静御前と知盛は、梅若六郎師の二役、弁慶は宝生閑師、義経は角当直隆師です。

地謡、大鼓、小鼓、太鼓、笛の奏者が登場して、いよいよ「舟弁慶」が、始まります。 静御前は京へ戻るように言い含められ、惜別の心を秘めて、舞います。

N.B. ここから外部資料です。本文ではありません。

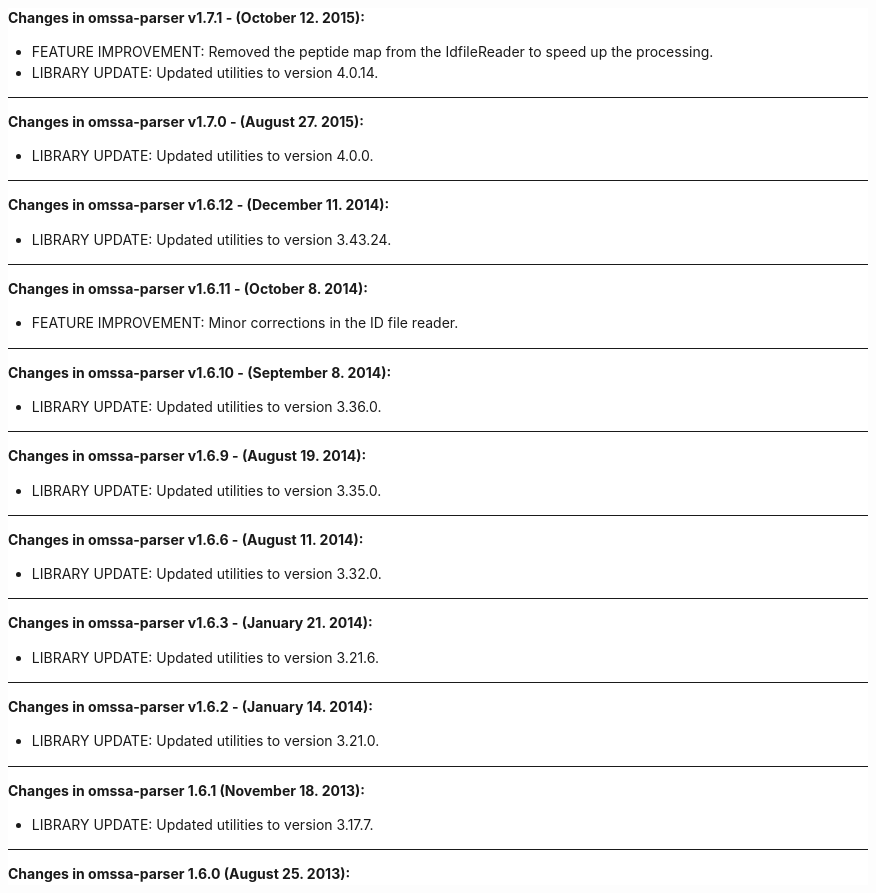 **Changes in omssa-parser v1.7.1 - (October 12. 2015):**

 * FEATURE IMPROVEMENT: Removed the peptide map from the IdfileReader to speed up the processing.
 * LIBRARY UPDATE: Updated utilities to version 4.0.14.

---

**Changes in omssa-parser v1.7.0 - (August 27. 2015):**

  * LIBRARY UPDATE: Updated utilities to version 4.0.0.

---

**Changes in omssa-parser v1.6.12 - (December 11. 2014):**

  * LIBRARY UPDATE: Updated utilities to version 3.43.24.

---

**Changes in omssa-parser v1.6.11 - (October 8. 2014):**

  * FEATURE IMPROVEMENT: Minor corrections in the ID file reader.

---

**Changes in omssa-parser v1.6.10 - (September 8. 2014):**

  * LIBRARY UPDATE: Updated utilities to version 3.36.0.

---

**Changes in omssa-parser v1.6.9 - (August 19. 2014):**

  * LIBRARY UPDATE: Updated utilities to version 3.35.0.

---

**Changes in omssa-parser v1.6.6 - (August 11. 2014):**

  * LIBRARY UPDATE: Updated utilities to version 3.32.0.

---

**Changes in omssa-parser v1.6.3 - (January 21. 2014):**

  * LIBRARY UPDATE: Updated utilities to version 3.21.6.

---

**Changes in omssa-parser v1.6.2 - (January 14. 2014):**

  * LIBRARY UPDATE: Updated utilities to version 3.21.0.

---

**Changes in omssa-parser 1.6.1 (November 18. 2013):**

  * LIBRARY UPDATE: Updated utilities to version 3.17.7.

---

**Changes in omssa-parser 1.6.0 (August 25. 2013):**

静かな所作の中に、万感の想いが込められているのが伝わってきます。
義経と弁慶、従者達は舟に乗って、大物の浦へ漕ぎ出します。 突然海が荒れて、平知盛の怨霊が現れます。
弁慶の折伏と義経の刀に負けて、怨霊は退散します。

2時間少々の間でしたが、よい天気に恵まれて(少し寒かった!)、
素晴らしい時間を過ごすことが出来ました。